[DATA PROVIDED Boundary: Start]

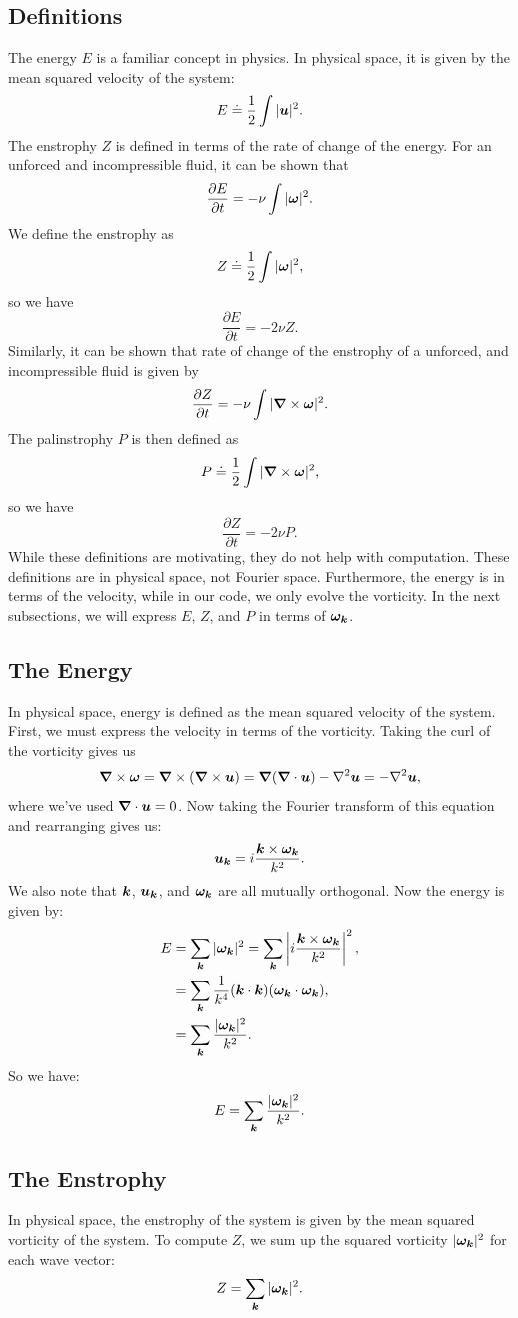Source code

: \documentclass[12pt]{article}
\def\v{\bm}
\def\vw{{\v\w}}
\begin{document}
\subsection{Definitions}
The energy $E$ is a familiar concept in physics. In physical space, it is given by the mean squared velocity of the system:
$$
E\doteq \frac{1}{2} \int |\vu|^2.
$$
The enstrophy $Z$ is defined in terms of the rate of change of the energy. For an unforced and incompressible fluid, it can be shown \cite{frisch95} that
$$
\frac{\partial E}{\partial t} = -\nu \int |\vw|^2.
$$
We define the enstrophy as
$$
Z\doteq\frac{1}{2}\int |\vw|^2,
$$
so we have 
$$
\frac{\partial E}{\partial t} = -2\nu Z.
$$
Similarly, it can be shown \cite{frisch95} that rate of change of the enstrophy of a unforced, and incompressible fluid is given by
$$
\frac{\partial Z}{\partial t} = -\nu \int |\grad\times \vw|^2.
$$
The palinstrophy $P$ is then defined as
$$
P\doteq\frac{1}{2}\int |\grad \times \vw|^2,
$$
so we have 
$$
\frac{\partial Z}{\partial t} = -2\nu P.
$$
While these definitions are motivating, they do not help with computation. These definitions are in physical space, not Fourier space. Furthermore, the energy is in terms of the velocity, while in our code, we only evolve the vorticity. In the next subsections, we will express $E$, $Z$, and $P$ in terms of $\vw_\vk$. 
\subsection{The Energy}
In physical space, energy is defined as the mean squared velocity of the system. First, we must express the velocity in terms of the vorticity. Taking the curl of the vorticity gives us
$$\grad \times \vw = \grad \times(\grad \times \vu) = \grad(\grad\cdot \vu)- {\nabla}^2 \vu = - {\nabla}^2 \vu,$$
where we've used $\grad\cdot \vu = 0$. Now taking the Fourier transform of this equation and rearranging gives us:
$$\vu_\vk = i \frac{\vk\times \vw_\vk}{k^2}. $$
We also note that $\vk$, $\vu_\vk$, and $\vw_\vk$ are all mutually orthogonal. Now the energy is given by:
\begin{align*}
E &= \sum_{\vk} |\vw_\vk|^2 = \sum_{\vk} \left|i \frac{\vk\times \vw_\vk}{k^2} \right|^2,\\
& =\sum_{\vk}\frac{1}{k^4}(\vk\cdot \vk ) (\vw_\vk\cdot \vw_\vk)  , \\
& = \sum_{\vk}\frac{|\vw_\vk|^2}{k^2}.
\end{align*}
So we have:
$$E = \sum_{\vk}\frac{|\vw_\vk|^2}{k^2}.$$
\subsection{The Enstrophy}
In physical space, the enstrophy of the system is given by the mean squared vorticity of the system. To compute $Z$, we sum up the squared vorticity $|\vw_\vk|^2$ for each wave vector:
$$ Z = \sum_{\vk} |\vw_\vk|^2.$$
\end{document}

[DATA PROVIDED Boundary: End]

• **AIM OF THE TASK**: Exactly how many lines of the listing hold the word "defined"? Give the number with nothing else.

• **REPLY**: 3